Efforts to mitigate the effects of climate change are constantly ramping up. Some of these efforts include conservation efforts of existing forests, for example, which can play a crucial role in the management of greenhouse gasses in the atmosphere. The Amazon Rainforest, for example, has long been seen as a vital resource for combatting climate change. Long considered a “carbon sink,” the vast rainforest was capable of absorbing much of the carbon in the atmosphere. However, due to deforestation and human development, the rainforest is slowly disappearing, turning it from a carbon sink into a carbon producer.
However, the rise in climate change is creating a double-whammy for the Amazon and other tropical rainforests, with an increase in severe storms caused by climate change posing new threats to the trees in these forests. A team of researchers recently published a study highlighting the impact of more severe storms on tropical rainforests, which is published in Nature Communications.

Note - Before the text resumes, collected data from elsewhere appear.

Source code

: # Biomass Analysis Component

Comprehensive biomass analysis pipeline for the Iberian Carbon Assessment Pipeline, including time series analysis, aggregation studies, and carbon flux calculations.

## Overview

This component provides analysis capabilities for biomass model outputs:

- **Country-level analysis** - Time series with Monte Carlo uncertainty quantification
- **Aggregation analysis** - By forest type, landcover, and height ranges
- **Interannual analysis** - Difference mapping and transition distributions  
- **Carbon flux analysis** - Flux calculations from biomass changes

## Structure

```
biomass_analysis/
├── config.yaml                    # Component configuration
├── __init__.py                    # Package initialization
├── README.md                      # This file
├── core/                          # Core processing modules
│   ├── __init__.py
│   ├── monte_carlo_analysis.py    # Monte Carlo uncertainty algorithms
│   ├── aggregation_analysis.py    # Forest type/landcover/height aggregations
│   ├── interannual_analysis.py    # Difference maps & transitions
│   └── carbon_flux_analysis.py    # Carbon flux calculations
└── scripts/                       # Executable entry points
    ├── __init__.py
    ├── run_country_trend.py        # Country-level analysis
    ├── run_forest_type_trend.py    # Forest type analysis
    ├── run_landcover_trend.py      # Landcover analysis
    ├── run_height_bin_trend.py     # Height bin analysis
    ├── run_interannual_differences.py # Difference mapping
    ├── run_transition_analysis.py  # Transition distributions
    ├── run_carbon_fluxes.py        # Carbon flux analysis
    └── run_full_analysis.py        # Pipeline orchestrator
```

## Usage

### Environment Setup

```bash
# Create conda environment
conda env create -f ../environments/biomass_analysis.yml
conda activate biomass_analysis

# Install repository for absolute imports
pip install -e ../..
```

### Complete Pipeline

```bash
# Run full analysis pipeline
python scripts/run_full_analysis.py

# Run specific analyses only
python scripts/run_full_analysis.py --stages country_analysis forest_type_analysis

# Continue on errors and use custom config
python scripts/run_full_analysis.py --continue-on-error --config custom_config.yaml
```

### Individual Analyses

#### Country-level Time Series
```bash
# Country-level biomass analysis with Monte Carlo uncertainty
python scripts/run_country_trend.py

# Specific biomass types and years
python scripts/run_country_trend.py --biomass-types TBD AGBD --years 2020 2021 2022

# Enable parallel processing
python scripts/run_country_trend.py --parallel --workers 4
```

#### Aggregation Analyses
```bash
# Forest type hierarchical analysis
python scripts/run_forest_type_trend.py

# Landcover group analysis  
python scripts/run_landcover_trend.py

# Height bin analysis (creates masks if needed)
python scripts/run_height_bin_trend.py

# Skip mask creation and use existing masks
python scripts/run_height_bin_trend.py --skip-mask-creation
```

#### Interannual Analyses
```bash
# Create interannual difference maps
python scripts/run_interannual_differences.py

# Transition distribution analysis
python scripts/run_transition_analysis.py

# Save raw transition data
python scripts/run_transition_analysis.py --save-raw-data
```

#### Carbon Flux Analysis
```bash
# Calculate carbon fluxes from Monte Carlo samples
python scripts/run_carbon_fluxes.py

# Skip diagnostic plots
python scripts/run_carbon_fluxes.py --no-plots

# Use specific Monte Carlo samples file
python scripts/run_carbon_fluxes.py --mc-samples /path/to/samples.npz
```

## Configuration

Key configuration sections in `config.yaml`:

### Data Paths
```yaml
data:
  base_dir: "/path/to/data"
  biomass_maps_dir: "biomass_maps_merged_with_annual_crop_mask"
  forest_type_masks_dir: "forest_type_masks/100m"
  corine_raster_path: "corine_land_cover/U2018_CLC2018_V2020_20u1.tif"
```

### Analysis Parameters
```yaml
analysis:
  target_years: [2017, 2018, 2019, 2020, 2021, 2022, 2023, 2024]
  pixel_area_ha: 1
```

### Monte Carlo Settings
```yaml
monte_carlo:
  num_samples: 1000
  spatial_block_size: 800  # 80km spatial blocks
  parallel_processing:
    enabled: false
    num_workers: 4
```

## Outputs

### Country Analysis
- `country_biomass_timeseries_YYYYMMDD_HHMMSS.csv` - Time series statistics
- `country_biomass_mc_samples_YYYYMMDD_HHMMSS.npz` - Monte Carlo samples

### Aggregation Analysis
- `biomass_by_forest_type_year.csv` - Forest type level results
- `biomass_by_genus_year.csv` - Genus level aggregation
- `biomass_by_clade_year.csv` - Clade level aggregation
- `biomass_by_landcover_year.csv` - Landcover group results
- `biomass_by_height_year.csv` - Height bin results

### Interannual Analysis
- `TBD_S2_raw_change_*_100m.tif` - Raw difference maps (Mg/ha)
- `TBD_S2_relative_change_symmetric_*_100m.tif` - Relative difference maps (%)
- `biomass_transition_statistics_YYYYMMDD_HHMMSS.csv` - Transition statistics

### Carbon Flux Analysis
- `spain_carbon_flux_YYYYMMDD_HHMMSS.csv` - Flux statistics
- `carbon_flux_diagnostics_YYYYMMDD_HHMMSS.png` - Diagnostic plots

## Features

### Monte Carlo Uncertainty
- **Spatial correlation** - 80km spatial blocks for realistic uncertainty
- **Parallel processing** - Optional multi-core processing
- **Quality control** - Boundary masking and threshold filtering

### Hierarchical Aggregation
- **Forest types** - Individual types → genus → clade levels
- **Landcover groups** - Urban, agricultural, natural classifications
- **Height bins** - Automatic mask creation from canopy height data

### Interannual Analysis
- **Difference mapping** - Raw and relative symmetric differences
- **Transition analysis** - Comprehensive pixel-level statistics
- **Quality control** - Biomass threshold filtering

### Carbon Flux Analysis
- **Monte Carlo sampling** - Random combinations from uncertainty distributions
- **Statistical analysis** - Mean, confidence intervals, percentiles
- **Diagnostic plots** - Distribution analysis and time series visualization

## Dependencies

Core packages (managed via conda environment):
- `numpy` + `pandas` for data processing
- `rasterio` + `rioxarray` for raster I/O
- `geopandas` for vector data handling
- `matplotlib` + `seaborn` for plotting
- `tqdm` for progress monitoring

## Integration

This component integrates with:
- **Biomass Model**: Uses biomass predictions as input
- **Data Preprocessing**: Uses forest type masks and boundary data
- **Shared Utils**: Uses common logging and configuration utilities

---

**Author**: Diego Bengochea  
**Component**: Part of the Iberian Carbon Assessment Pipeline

Specifically, the team focused in on how the increase in severe storms could lead to an increase in “windthrow” events, or when trees are uprooted or broken by high winds from storms. Trees that are uprooted decompose and disappear, which only feeds climate change because it could cause the forest to become a carbon producer instead of the sink it used to be. This work offers important insight into the dynamic relationship between atmospheric events and how they impact the planet’s surface.
The team estimated the there will be about 40% more cases of windthrow by 2100, about 50% more regions of the Amazon rainforest are expected to experience these events from severe storms.

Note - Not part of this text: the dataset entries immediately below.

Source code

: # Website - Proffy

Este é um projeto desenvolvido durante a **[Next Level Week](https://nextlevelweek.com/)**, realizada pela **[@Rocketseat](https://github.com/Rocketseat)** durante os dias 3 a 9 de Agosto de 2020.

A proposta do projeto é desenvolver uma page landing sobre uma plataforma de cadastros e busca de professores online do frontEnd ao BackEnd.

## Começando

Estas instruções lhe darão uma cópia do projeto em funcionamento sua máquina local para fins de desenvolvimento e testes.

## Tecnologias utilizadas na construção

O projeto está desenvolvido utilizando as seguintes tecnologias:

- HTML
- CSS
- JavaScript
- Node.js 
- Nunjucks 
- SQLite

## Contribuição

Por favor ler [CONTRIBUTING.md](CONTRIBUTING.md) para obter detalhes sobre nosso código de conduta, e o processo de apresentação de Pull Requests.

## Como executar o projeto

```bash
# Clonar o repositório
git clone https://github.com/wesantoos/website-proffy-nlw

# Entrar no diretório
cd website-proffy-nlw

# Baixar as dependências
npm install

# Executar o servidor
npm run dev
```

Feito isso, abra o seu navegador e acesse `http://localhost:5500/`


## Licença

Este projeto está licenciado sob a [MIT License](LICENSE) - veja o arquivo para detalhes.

To draw a link between instances of windthrow and severe storms, researchers compared maps of different windthrow events with atmospheric data from the time of the windthrows. This revealed that a measurement known as convective available potential energy (CAPE), which measures how much energy is available in the atmosphere to move air up and down, was a good measure for predicting windthrow events.
However, researchers highlighted that the relationship between atmospheric dynamics and forests on the surface is a complicated one, and more research is needed.